## [ABOUT THIS TASK]
In the records below, some lines hold the word "Force". Copy each of those lines.

PROVIDED MATERIAL Block Start

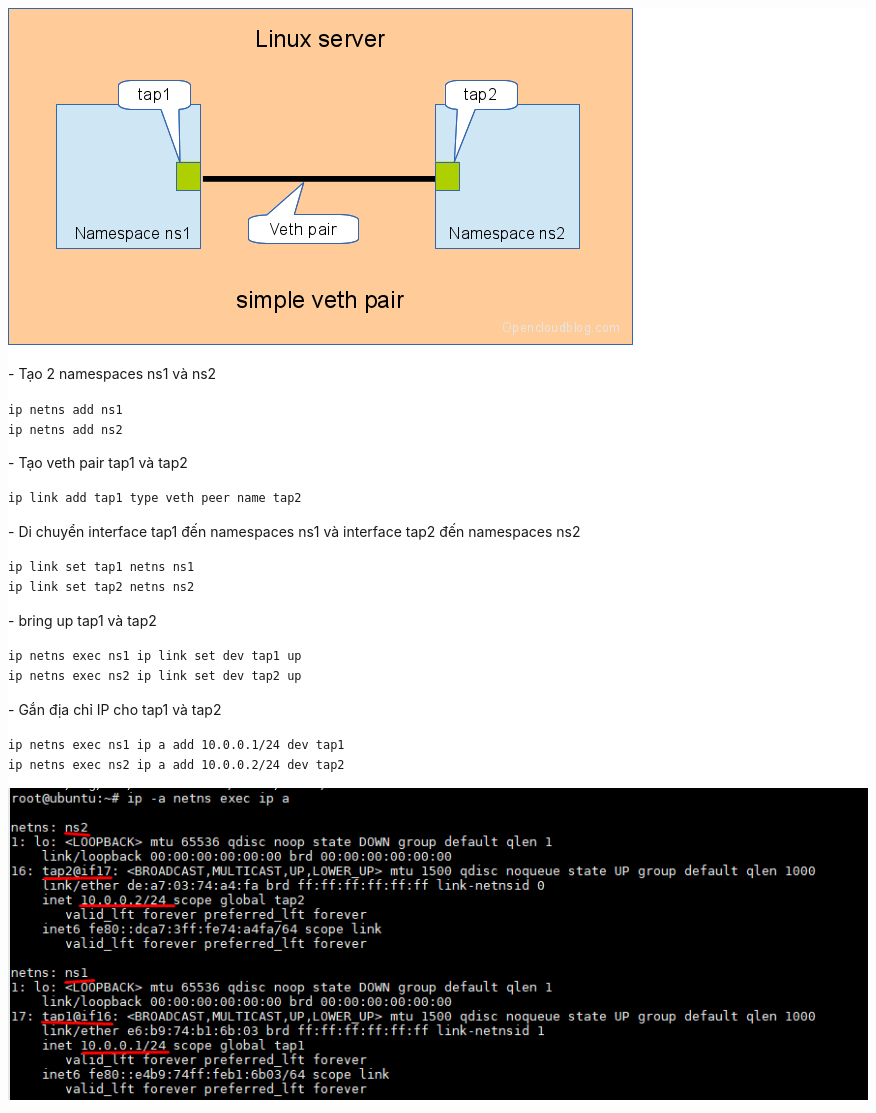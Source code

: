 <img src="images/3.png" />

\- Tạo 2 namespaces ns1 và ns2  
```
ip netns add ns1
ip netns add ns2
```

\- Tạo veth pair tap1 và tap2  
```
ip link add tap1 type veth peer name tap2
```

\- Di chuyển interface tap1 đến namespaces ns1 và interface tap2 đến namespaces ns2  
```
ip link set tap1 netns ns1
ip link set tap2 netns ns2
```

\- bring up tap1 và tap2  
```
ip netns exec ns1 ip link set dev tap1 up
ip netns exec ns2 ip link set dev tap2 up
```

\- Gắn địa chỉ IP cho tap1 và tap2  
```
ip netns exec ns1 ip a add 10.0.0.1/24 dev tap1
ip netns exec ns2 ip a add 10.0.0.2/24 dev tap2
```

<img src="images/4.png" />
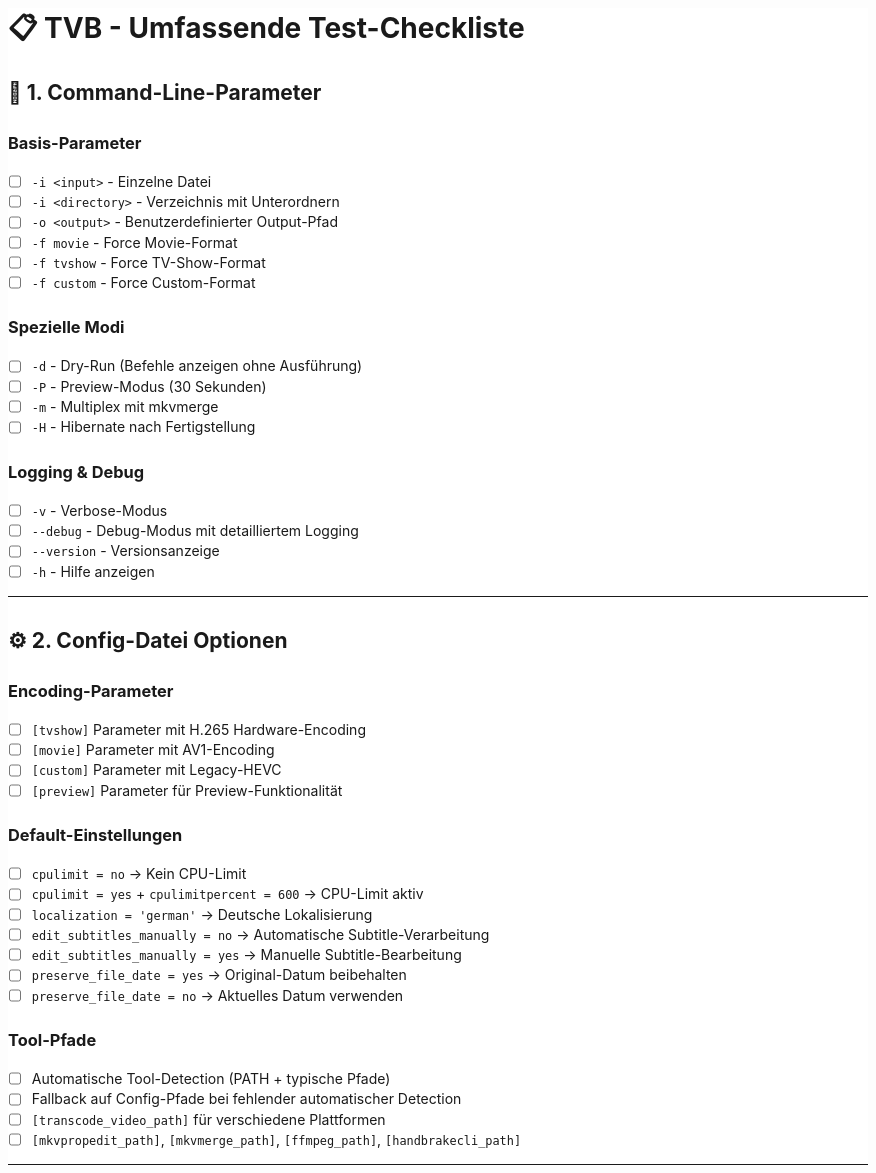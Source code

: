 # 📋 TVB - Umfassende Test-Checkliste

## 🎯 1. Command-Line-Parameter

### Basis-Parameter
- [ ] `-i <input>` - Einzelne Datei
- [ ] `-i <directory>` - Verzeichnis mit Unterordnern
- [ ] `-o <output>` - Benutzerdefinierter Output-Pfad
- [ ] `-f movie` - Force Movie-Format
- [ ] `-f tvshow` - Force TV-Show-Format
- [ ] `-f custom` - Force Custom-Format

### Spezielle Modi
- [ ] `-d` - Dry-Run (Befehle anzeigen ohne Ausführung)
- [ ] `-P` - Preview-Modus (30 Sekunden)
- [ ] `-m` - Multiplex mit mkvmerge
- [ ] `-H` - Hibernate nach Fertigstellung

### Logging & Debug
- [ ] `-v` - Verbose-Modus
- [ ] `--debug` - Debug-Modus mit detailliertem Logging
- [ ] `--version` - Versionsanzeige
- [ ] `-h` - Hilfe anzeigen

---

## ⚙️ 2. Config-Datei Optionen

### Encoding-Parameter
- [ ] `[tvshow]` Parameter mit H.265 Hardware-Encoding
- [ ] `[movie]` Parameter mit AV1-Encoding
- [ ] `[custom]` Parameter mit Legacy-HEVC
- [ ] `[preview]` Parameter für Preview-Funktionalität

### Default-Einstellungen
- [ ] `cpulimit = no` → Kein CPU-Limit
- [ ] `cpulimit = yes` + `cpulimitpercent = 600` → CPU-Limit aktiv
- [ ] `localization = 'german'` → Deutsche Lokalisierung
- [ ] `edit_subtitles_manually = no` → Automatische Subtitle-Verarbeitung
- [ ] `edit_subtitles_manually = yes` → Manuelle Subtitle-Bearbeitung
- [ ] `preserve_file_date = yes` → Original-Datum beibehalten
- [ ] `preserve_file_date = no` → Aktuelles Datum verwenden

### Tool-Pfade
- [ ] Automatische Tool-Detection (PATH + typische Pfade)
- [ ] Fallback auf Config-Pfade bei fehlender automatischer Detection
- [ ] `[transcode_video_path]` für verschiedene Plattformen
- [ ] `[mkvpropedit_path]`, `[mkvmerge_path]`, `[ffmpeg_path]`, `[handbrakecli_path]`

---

PROVIDED MATERIAL Block End
PROVIDED MATERIAL Block Start

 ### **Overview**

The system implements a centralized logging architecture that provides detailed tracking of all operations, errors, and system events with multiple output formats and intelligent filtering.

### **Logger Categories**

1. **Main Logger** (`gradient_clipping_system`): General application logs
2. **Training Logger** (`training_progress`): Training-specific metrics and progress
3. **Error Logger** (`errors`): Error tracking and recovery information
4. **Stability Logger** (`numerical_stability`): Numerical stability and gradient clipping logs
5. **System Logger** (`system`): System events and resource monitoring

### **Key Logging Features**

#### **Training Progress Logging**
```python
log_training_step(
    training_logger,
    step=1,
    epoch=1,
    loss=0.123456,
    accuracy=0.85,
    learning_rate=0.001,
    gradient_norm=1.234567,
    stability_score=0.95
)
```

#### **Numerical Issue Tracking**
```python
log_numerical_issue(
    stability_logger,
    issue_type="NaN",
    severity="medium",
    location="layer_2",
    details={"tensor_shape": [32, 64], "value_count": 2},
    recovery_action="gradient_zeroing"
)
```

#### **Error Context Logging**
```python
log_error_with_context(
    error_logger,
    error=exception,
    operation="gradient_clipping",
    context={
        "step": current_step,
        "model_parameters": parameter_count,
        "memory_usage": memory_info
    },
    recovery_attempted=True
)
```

PROVIDED MATERIAL Block End

## [TASK SOLUTION]
- [ ] `-f movie` - Force Movie-Format
- [ ] `-f tvshow` - Force TV-Show-Format
- [ ] `-f custom` - Force Custom-Format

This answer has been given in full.